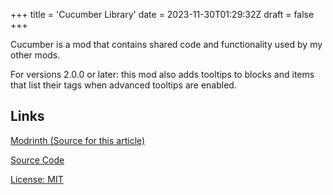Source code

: +++
title = 'Cucumber Library'
date = 2023-11-30T01:29:32Z
draft = false
+++

Cucumber is a mod that contains shared code and functionality used by my other mods.

For versions 2.0.0 or later: this mod also adds tooltips to blocks and items that list their tags when advanced tooltips are enabled.

## Links

[Modrinth (Source for this article)](https://modrinth.com/mod/cucumber)

[Source Code](https://github.com/BlakeBr0/Cucumber)

[License: MIT](https://raw.githubusercontent.com/BlakeBr0/Cucumber/1.20/LICENSE)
-=-=-=-=-
Assignment:
Word for word, set down every line of the records above, and leave the pictures out.

Response to this exercise:
Source code

: +++
title = 'Cucumber Library'
date = 2023-11-30T01:29:32Z
draft = false
+++

Cucumber is a mod that contains shared code and functionality used by my other mods.

For versions 2.0.0 or later: this mod also adds tooltips to blocks and items that list their tags when advanced tooltips are enabled.

## Links

[Modrinth (Source for this article)](https://modrinth.com/mod/cucumber)

[Source Code](https://github.com/BlakeBr0/Cucumber)

[License: MIT](https://raw.githubusercontent.com/BlakeBr0/Cucumber/1.20/LICENSE)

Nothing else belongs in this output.